*** RECORDS TO PROCESS Section Begins ***
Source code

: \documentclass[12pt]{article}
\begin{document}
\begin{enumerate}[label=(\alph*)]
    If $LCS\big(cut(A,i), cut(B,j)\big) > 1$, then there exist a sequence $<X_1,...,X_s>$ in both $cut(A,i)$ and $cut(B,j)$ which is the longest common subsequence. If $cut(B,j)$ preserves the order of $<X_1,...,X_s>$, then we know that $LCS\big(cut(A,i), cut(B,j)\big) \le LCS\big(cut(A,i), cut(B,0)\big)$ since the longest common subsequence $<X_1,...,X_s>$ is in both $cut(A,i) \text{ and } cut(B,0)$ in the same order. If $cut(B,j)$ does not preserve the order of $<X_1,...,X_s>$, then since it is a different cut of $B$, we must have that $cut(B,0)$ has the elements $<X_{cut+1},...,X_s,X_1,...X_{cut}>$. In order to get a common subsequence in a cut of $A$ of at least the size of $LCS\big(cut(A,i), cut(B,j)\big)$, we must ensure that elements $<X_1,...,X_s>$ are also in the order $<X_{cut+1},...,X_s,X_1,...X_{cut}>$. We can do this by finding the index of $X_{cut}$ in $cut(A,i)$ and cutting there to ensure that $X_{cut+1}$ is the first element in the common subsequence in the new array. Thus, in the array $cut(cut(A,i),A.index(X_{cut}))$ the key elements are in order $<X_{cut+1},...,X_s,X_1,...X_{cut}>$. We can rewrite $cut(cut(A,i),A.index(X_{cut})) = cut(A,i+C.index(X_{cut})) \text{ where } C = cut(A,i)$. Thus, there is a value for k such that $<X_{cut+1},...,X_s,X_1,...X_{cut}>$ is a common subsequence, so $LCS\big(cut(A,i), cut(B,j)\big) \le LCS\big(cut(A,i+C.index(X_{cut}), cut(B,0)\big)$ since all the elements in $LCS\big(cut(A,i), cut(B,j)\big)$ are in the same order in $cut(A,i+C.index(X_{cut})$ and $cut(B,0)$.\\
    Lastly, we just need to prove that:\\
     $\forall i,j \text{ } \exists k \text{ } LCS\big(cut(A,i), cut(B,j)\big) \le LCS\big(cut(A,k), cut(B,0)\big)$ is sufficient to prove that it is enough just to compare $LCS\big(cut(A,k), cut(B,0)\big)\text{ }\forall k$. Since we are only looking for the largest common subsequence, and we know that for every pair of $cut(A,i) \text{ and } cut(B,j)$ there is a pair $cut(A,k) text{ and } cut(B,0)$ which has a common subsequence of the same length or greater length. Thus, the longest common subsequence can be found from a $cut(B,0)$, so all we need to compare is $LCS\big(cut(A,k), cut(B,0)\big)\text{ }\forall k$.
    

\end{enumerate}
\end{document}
*** RECORDS TO PROCESS Section Ends ***
▸ **WHAT IS BEING ASKED**
The records are given above. Copy each line in them that holds "just".

▸ **ANSWER BOX**
    Lastly, we just need to prove that:\\
     $\forall i,j \text{ } \exists k \text{ } LCS\big(cut(A,i), cut(B,j)\big) \le LCS\big(cut(A,k), cut(B,0)\big)$ is sufficient to prove that it is enough just to compare $LCS\big(cut(A,k), cut(B,0)\big)\text{ }\forall k$. Since we are only looking for the largest common subsequence, and we know that for every pair of $cut(A,i) \text{ and } cut(B,j)$ there is a pair $cut(A,k) text{ and } cut(B,0)$ which has a common subsequence of the same length or greater length. Thus, the longest common subsequence can be found from a $cut(B,0)$, so all we need to compare is $LCS\big(cut(A,k), cut(B,0)\big)\text{ }\forall k$.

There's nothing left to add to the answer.